+++ Extracted records +++

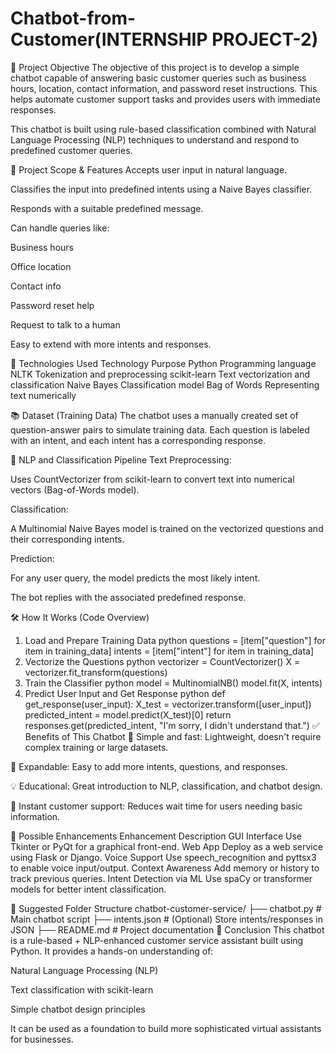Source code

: # Chatbot-from-Customer(INTERNSHIP PROJECT-2)
📌 Project Objective
The objective of this project is to develop a simple chatbot capable of answering basic customer queries such as business hours, location, contact information, and password reset instructions. This helps automate customer support tasks and provides users with immediate responses.

This chatbot is built using rule-based classification combined with Natural Language Processing (NLP) techniques to understand and respond to predefined customer queries.

🧠 Project Scope & Features
Accepts user input in natural language.

Classifies the input into predefined intents using a Naive Bayes classifier.

Responds with a suitable predefined message.

Can handle queries like:

Business hours

Office location

Contact info

Password reset help

Request to talk to a human

Easy to extend with more intents and responses.

🧪 Technologies Used
Technology	Purpose
Python	Programming language
NLTK	Tokenization and preprocessing
scikit-learn	Text vectorization and classification
Naive Bayes	Classification model
Bag of Words	Representing text numerically

📚 Dataset (Training Data)
The chatbot uses a manually created set of question-answer pairs to simulate training data. Each question is labeled with an intent, and each intent has a corresponding response.


🧠 NLP and Classification Pipeline
Text Preprocessing:

Uses CountVectorizer from scikit-learn to convert text into numerical vectors (Bag-of-Words model).

Classification:

A Multinomial Naive Bayes model is trained on the vectorized questions and their corresponding intents.

Prediction:

For any user query, the model predicts the most likely intent.

The bot replies with the associated predefined response.

🛠 How It Works (Code Overview)
1. Load and Prepare Training Data
python
questions = [item["question"] for item in training_data]
intents = [item["intent"] for item in training_data]
2. Vectorize the Questions
python
vectorizer = CountVectorizer()
X = vectorizer.fit_transform(questions)
3. Train the Classifier
python
model = MultinomialNB()
model.fit(X, intents)
4. Predict User Input and Get Response
python
def get_response(user_input):
    X_test = vectorizer.transform([user_input])
    predicted_intent = model.predict(X_test)[0]
    return responses.get(predicted_intent, "I'm sorry, I didn't understand that.")
✅ Benefits of This Chatbot
🎯 Simple and fast: Lightweight, doesn't require complex training or large datasets.

🧱 Expandable: Easy to add more intents, questions, and responses.

💡 Educational: Great introduction to NLP, classification, and chatbot design.

💬 Instant customer support: Reduces wait time for users needing basic information.

🚀 Possible Enhancements
Enhancement	Description
GUI Interface	Use Tkinter or PyQt for a graphical front-end.
Web App	Deploy as a web service using Flask or Django.
Voice Support	Use speech_recognition and pyttsx3 to enable voice input/output.
Context Awareness	Add memory or history to track previous queries.
Intent Detection via ML	Use spaCy or transformer models for better intent classification.

📁 Suggested Folder Structure
chatbot-customer-service/
├── chatbot.py           # Main chatbot script
├── intents.json         # (Optional) Store intents/responses in JSON
├── README.md            # Project documentation
📝 Conclusion
This chatbot is a rule-based + NLP-enhanced customer service assistant built using Python. It provides a hands-on understanding of:

Natural Language Processing (NLP)

Text classification with scikit-learn

Simple chatbot design principles

It can be used as a foundation to build more sophisticated virtual assistants for businesses.

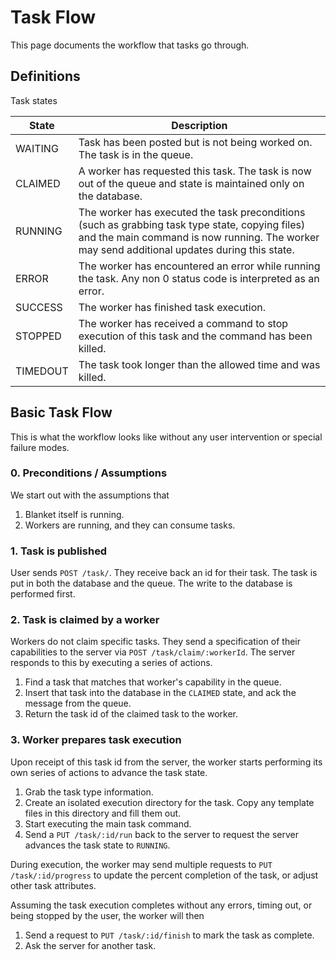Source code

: # Task Flow

This page documents the workflow that tasks go through.

## Definitions

Task states

| State | Description |
| ------ | ------- |
| WAITING | Task has been posted but is not being worked on.  The task is in the queue. |
| CLAIMED | A worker has requested this task.  The task is now out of the queue and state is maintained only on the database. |
| RUNNING | The worker has executed the task preconditions (such as grabbing task type state, copying files) and the main command is now running. The worker may send additional updates during this state. |
| ERROR | The worker has encountered an error while running the task. Any non 0 status code is interpreted as an error. |
| SUCCESS | The worker has finished task execution. |
| STOPPED | The worker has received a command to stop execution of this task and the command has been killed. |
| TIMEDOUT | The task took longer than the allowed time and was killed. |

## Basic Task Flow

This is what the workflow looks like without any user intervention or special failure modes.

### 0. Preconditions / Assumptions

We start out with the assumptions that

1. Blanket itself is running.
1. Workers are running, and they can consume tasks.

### 1. Task is published

User sends `POST /task/`.  They receive back an id for their task.
The task is put in both the database and the queue.  The write to the database is performed first.

### 2. Task is claimed by a worker

Workers do not claim specific tasks. They send a specification of their capabilities to the server via `POST /task/claim/:workerId`. The server responds to this by executing a series of actions.

1. Find a task that matches that worker's capability in the queue.
1. Insert that task into the database in the `CLAIMED` state, and ack the message from the queue.
1. Return the task id of the claimed task to the worker.

### 3. Worker prepares task execution

Upon receipt of this task id from the server, the worker starts performing its own series of actions to advance the task state.

1. Grab the task type information.
1. Create an isolated execution directory for the task. Copy any template files in this directory and fill them out.
1. Start executing the main task command.
1. Send a `PUT /task/:id/run` back to the server to request the server advances the task state to `RUNNING`.

During execution, the worker may send multiple requests to `PUT /task/:id/progress` to update the percent completion of the task, or adjust other task attributes.

Assuming the task execution completes without any errors, timing out, or being stopped by the user, the worker will then

1. Send a request to `PUT /task/:id/finish` to mark the task as complete.
1. Ask the server for another task.

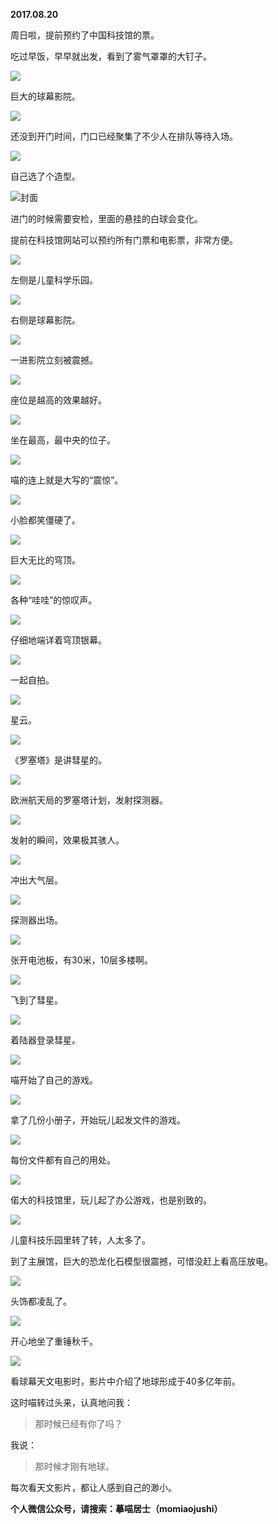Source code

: 
          
**2017.08.20**

周日啦，提前预约了中国科技馆的票。

吃过早饭，早早就出发，看到了雾气罩罩的大钉子。

![](https://pic2.zhimg.com/v2-8fcd8a758308ca6cf9129b143669718a.jpg)


巨大的球幕影院。


![](https://pic4.zhimg.com/v2-7412ad0a4ac96144819f4eade0f0a1ff.jpg)


还没到开门时间，门口已经聚集了不少人在排队等待入场。


![](https://pic4.zhimg.com/v2-56024d2c5a86a9ce1dce7af1e9312370.jpg)


自己选了个造型。


![](https://pic2.zhimg.com/v2-47536731a98edd97c295d3f9dec74449.jpg)封面


进门的时候需要安检，里面的悬挂的白球会变化。

提前在科技馆网站可以预约所有门票和电影票，非常方便。


![](https://pic2.zhimg.com/v2-b00ecb20548ce146d96b5add01fdf479.jpg)


左侧是儿童科学乐园。


![](https://pic1.zhimg.com/v2-16ed8813a8f4aed87c1d745fd94712ee.jpg)


右侧是球幕影院。


![](https://pic3.zhimg.com/v2-0222f1a3ffabd1e2adf28329e3dbf416.jpg)


一进影院立刻被震撼。


![](https://pic2.zhimg.com/v2-ce292e9b428d47cbf02c9b74b79cce4f.jpg)


座位是越高的效果越好。


![](https://pic2.zhimg.com/v2-df5dcb25e38312a1bf2c4ebab5eb3b3c.jpg)


坐在最高，最中央的位子。


![](https://pic3.zhimg.com/v2-799ce41605a9bd508e753db3ebd9d9b4.jpg)


喵的连上就是大写的“震惊”。


![](https://pic3.zhimg.com/v2-b09a94769b8466e2e1bb4caa5a3d34af.jpg)


小脸都笑僵硬了。


![](https://pic3.zhimg.com/v2-340c2b0bca46d1642a0f9df1b91bfa66.jpg)


巨大无比的穹顶。


![](https://pic1.zhimg.com/v2-84caaf047d23488f488a3740ec445e73.jpg)


各种“哇哇”的惊叹声。


![](https://pic2.zhimg.com/v2-d4e413e4134013e891f29e1f97c95d97.jpg)


仔细地端详着穹顶银幕。


![](https://pic2.zhimg.com/v2-edda466ccf25d3024c8d59d7d6a16433.jpg)


一起自拍。


![](https://pic2.zhimg.com/v2-609545bd3430e97a7642e501edb426d5.jpg)


星云。


![](https://pic2.zhimg.com/v2-cbb86aa3cdc18ae5331234590c60d9e5.jpg)


《罗塞塔》是讲彗星的。


![](https://pic4.zhimg.com/v2-ee916d26bd91fb4f1ccc1b74676962f2.jpg)


欧洲航天局的罗塞塔计划，发射探测器。


![](https://pic4.zhimg.com/v2-b83ac015d41ae6923dabef036ec36db7.jpg)


发射的瞬间，效果极其骇人。


![](https://pic1.zhimg.com/v2-bd38ac617f4420b41bc1a6d61b41bb22.jpg)


冲出大气层。


![](https://pic2.zhimg.com/v2-d2cfe0899e90ec9367288786a7728243.jpg)


探测器出场。


![](https://pic1.zhimg.com/v2-64516f2bf388ee3edf25837451988e36.jpg)


张开电池板，有30米，10层多楼啊。


![](https://pic2.zhimg.com/v2-5dc43698b88f4f331756424913f2b7b4.jpg)


飞到了彗星。


![](https://pic1.zhimg.com/v2-6f92341fb142fd1c9fd27f56eb7304c3.jpg)


着陆器登录彗星。


![](https://pic3.zhimg.com/v2-05f843a7680c3d91a10a3ca98a490f16.jpg)


喵开始了自己的游戏。


![](https://pic4.zhimg.com/v2-93ed6a4addcec3441ef310f1eff668ca.jpg)


拿了几份小册子，开始玩儿起发文件的游戏。


![](https://pic4.zhimg.com/v2-05ce3ba0f9732a6c0cba54d3a5d535f7.jpg)


每份文件都有自己的用处。


![](https://pic2.zhimg.com/v2-8fa321822171e0e034468581d76b1ee3.jpg)


偌大的科技馆里，玩儿起了办公游戏，也是别致的。


![](https://pic1.zhimg.com/v2-4334b57eeae856c8f8c33e6d9ac2daac.jpg)


儿童科技乐园里转了转，人太多了。

到了主展馆，巨大的恐龙化石模型很震撼，可惜没赶上看高压放电。


![](https://pic4.zhimg.com/v2-e547f56c3b340771048c3733c7456371.jpg)


头饰都凌乱了。


![](https://pic3.zhimg.com/v2-373a05a4539267bd226111fee7380fc2.jpg)


开心地坐了重锤秋千。


![](https://pic4.zhimg.com/v2-fcf717cf52b30d2a1d9c622e42d390d8.jpg)


看球幕天文电影时，影片中介绍了地球形成于40多亿年前。

这时喵转过头来，认真地问我：
>那时候已经有你了吗？



我说：
>那时候才刚有地球。



每次看天文影片，都让人感到自己的渺小。


**个人微信公众号，请搜索：摹喵居士（momiaojushi）**

        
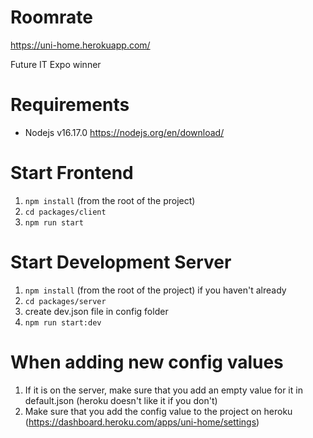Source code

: # Roomrate
https://uni-home.herokuapp.com/

Future IT Expo winner

# Requirements

- Nodejs v16.17.0 https://nodejs.org/en/download/

# Start Frontend
1. ``npm install`` (from the root of the project)
2. ``cd packages/client``
3. ``npm run start``

# Start Development Server
1. ``npm install`` (from the root of the project) if you haven't already
2. ``cd packages/server``
3. create dev.json file in config folder
4. ``npm run start:dev``

# When adding new config values
1. If it is on the server, make sure that you add an empty value for it in default.json (heroku doesn't like it if you don't)
2. Make sure that you add the config value to the project on heroku (https://dashboard.heroku.com/apps/uni-home/settings)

+++

## What this task involves
Whenever the string "doesn" shows up on a line of the listing, copy that line.

## Solution below
🎯 Simple and fast: Lightweight, doesn't require complex training or large datasets.
1. If it is on the server, make sure that you add an empty value for it in default.json (heroku doesn't like it if you don't)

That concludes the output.